**WORK REQUIRED:**
Only the lines from the one with "verosímil de $\alpha$." to the end of the material should be reproduced, exactly and in full, both ends included.

++++ AVAILABLE DATA ++++

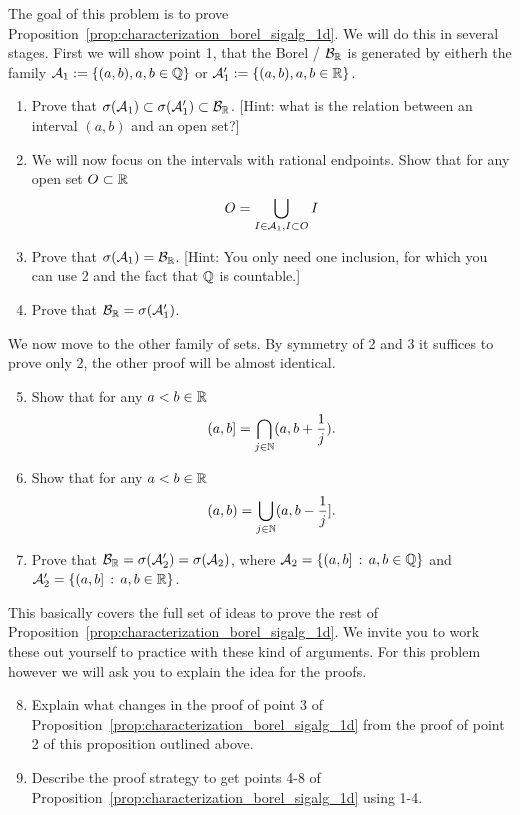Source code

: \begin{problem}\label{prb:borel_sigalg_1d}
The goal of this problem is to prove Proposition~\ref{prop:characterization_borel_sigalg_1d}. We will do this in several stages. First we will show point 1, that the Borel \sigalg/ $\mathcal B_{\mathbb R}$ is generated by eitherh the family $\mathcal A_1 := \{(a, b), a,b \in \mathbb Q\}$ or $\mathcal A_1^\prime := \{(a, b), a,b \in \mathbb R\}$.

\begin{enumerate}
\item Prove that $\sigma(\mathcal A_1) \subset \sigma(\mathcal A_1^\prime) \subset \mathcal B_{\mathbb R}$. [Hint: what is the relation between an interval $(a,b)$ and an open set?]
\item We will now focus on the intervals with rational endpoints. Show that for any open set $O \subset \mathbb R$
\[
	O = \bigcup_{I \in \mathcal A_1, I \subset O} I
\]
\item Prove that $\sigma(\mathcal A_1) = \mathcal B_{\mathbb R}$. [Hint: You only need one inclusion, for which you can use 2 and the fact that $\mathbb Q$ is countable.]
\item Prove that $\mathcal B_{\mathbb R} = \sigma(\mathcal A_1^\prime)$.
\end{enumerate}

We now move to the other family of sets. By symmetry of 2 and 3 it suffices to prove only 2, the other proof will be almost identical.
\begin{enumerate}
\setcounter{enumi}{4}
\item Show that for any $a < b \in \mathbb R$
\[
	(a,b] = \bigcap_{j \in \mathbb N} (a, b+\frac{1}{j}).
\]
\item Show that for any $a < b \in \mathbb R$
\[
	(a,b) = \bigcup_{j \in \mathbb N} (a,b-\frac{1}{j}].
\]
\item Prove that $\mathcal B_{\mathbb R} = \sigma(\mathcal A_2^\prime) = \sigma(\mathcal A_2)$, where $\mathcal A_2 = \{(a,b] \, : \, a,b \in \mathbb Q\}$ and $\mathcal A_2^\prime = \{(a,b] \, : \, a,b \in \mathbb R\}$.
\end{enumerate}

This basically covers the full set of ideas to prove the rest of Proposition~\ref{prop:characterization_borel_sigalg_1d}. We invite you to work these out yourself to practice with these kind of arguments. For this problem however we will ask you to explain the idea for the proofs.
\begin{enumerate}
\setcounter{enumi}{7}
\item Explain what changes in the proof of point 3 of Proposition~\ref{prop:characterization_borel_sigalg_1d} from the proof of point 2 of this proposition outlined above.
\item Describe the proof strategy to get points 4-8 of Proposition~\ref{prop:characterization_borel_sigalg_1d} using 1-4.
\end{enumerate}
\end{problem}

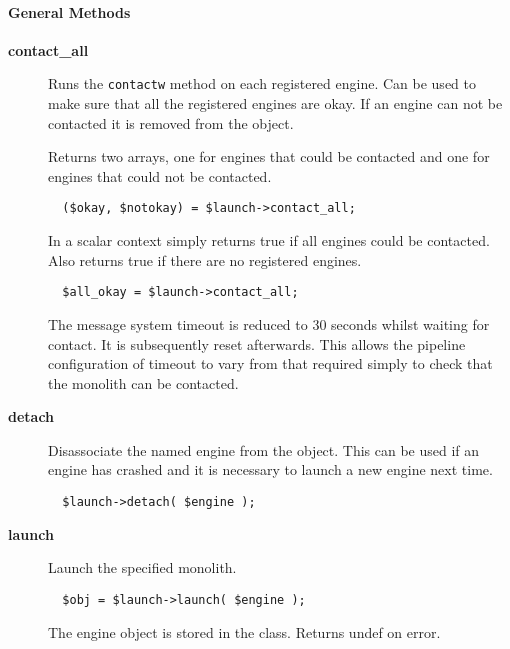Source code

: \paragraph*{General Methods\label{ORAC::Msg::EngineLaunch_General_Methods}}\begin{description}
\item[\textbf{contact\_all}] \mbox{}

Runs the \texttt{contactw} method on each registered engine. Can be used
to make sure that all the registered engines are okay.
If an engine can not be contacted it is removed from the object.



Returns two arrays, one for engines that could be contacted and
one for engines that could not be contacted.

\begin{verbatim}
  ($okay, $notokay) = $launch->contact_all;
\end{verbatim}


In a scalar context simply returns true if all engines could be
contacted. Also returns true if there are no registered engines.

\begin{verbatim}
  $all_okay = $launch->contact_all;
\end{verbatim}


The message system timeout is reduced to 30 seconds whilst
waiting for contact. It is subsequently reset afterwards. This
allows the pipeline configuration of timeout to vary from that
required simply to check that the monolith can be contacted.

\item[\textbf{detach}] \mbox{}

Disassociate the named engine from the object. This can be used
if an engine has crashed and it is necessary to launch a new
engine next time.

\begin{verbatim}
  $launch->detach( $engine );
\end{verbatim}
\item[\textbf{launch}] \mbox{}

Launch the specified monolith.

\begin{verbatim}
  $obj = $launch->launch( $engine );
\end{verbatim}


The engine object is stored in the class.  Returns undef on error.




\end{description}
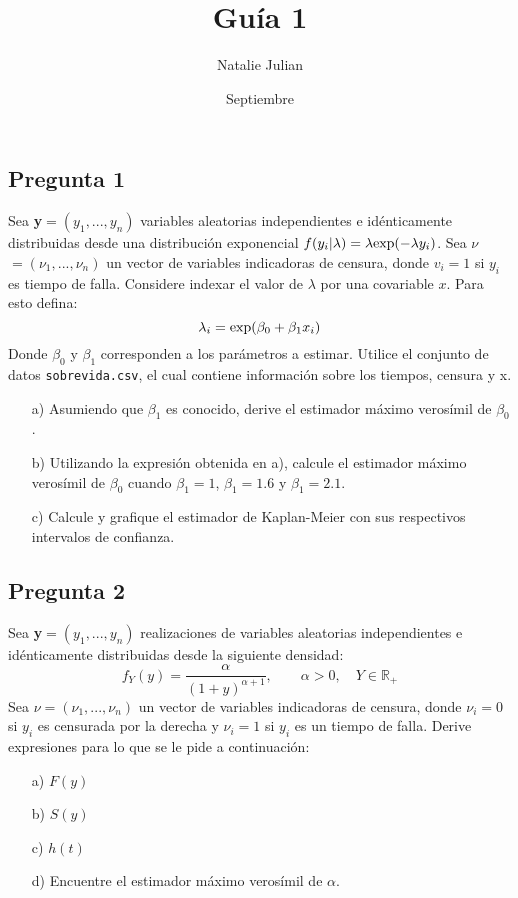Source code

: \documentclass[10pt]{article}\usepackage[]{graphicx}\usepackage[]{color}
\title{Guía 1}
\author{Natalie Julian}
\date{Septiembre}
\begin{document}
\maketitle 
\subsection*{Pregunta 1}
Sea \textbf{y}$=(y_{1},...,y_{n})$ variables aleatorias independientes e idénticamente distribuidas desde una distribución exponencial $f(y_{i}|\lambda)=\lambda \textnormal{exp}(-\lambda y_{i})$. Sea \textbf{$\nu$}$=(\nu_{1},...,\nu_{n})$ un vector de variables indicadoras de censura, donde $v_{i}=1$ si $y_{i}$ es tiempo de falla. Considere indexar el valor de $\lambda$ por una covariable $x$. Para esto defina:
$$\lambda_{i}=\textnormal{exp}(\beta_{0}+\beta_{1}x_{i})$$
Donde $\beta_{0}$ y $\beta_{1}$ corresponden a los parámetros a estimar. Utilice el conjunto de datos \texttt{sobrevida.csv}, el cual contiene información sobre los tiempos, censura y x.\\

\begin{itemize}
\item[a)] Asumiendo que $\beta_{1}$ es conocido, derive el estimador máximo verosímil de $\beta_{0}$.
\item[b)] Utilizando la expresión obtenida en a), calcule el estimador máximo verosímil de $\beta_{0}$ cuando $\beta_{1}=1$, $\beta_{1}=1.6$ y $\beta_{1}=2.1$.
\item[c)] Calcule y grafique el estimador de Kaplan-Meier con sus respectivos intervalos de confianza.

\end{itemize}

\subsection*{Pregunta 2} 
Sea \textbf{y}$=(y_{1},...,y_{n})$ realizaciones de variables aleatorias independientes e idénticamente distribuidas desde la siguiente densidad:
$$f_{Y}(y)=\frac{\alpha}{(1+y)^{\alpha+1}}, \qquad \alpha>0, \quad Y\in \mathbb{R}_{+}$$
Sea $\nu=(\nu_{1},...,\nu_{n})$ un vector de variables indicadoras de censura, donde $\nu_{i}=0$ si $y_{i}$ es censurada por la derecha y $\nu_{i}=1$ si $y_{i}$ es un tiempo de falla. Derive expresiones para lo que se le pide a continuación:

\begin{itemize}
\item[a)] $F(y)$ 
\item[b)] $S(y)$ 
\item[c)] $h(t)$
\item[d)] Encuentre el estimador máximo verosímil de $\alpha$. 
\end{itemize}
\end{document}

++++

**RESPONSE BELOW:**
\item[d)] Encuentre el estimador máximo verosímil de $\alpha$. 
\end{itemize}
\end{document}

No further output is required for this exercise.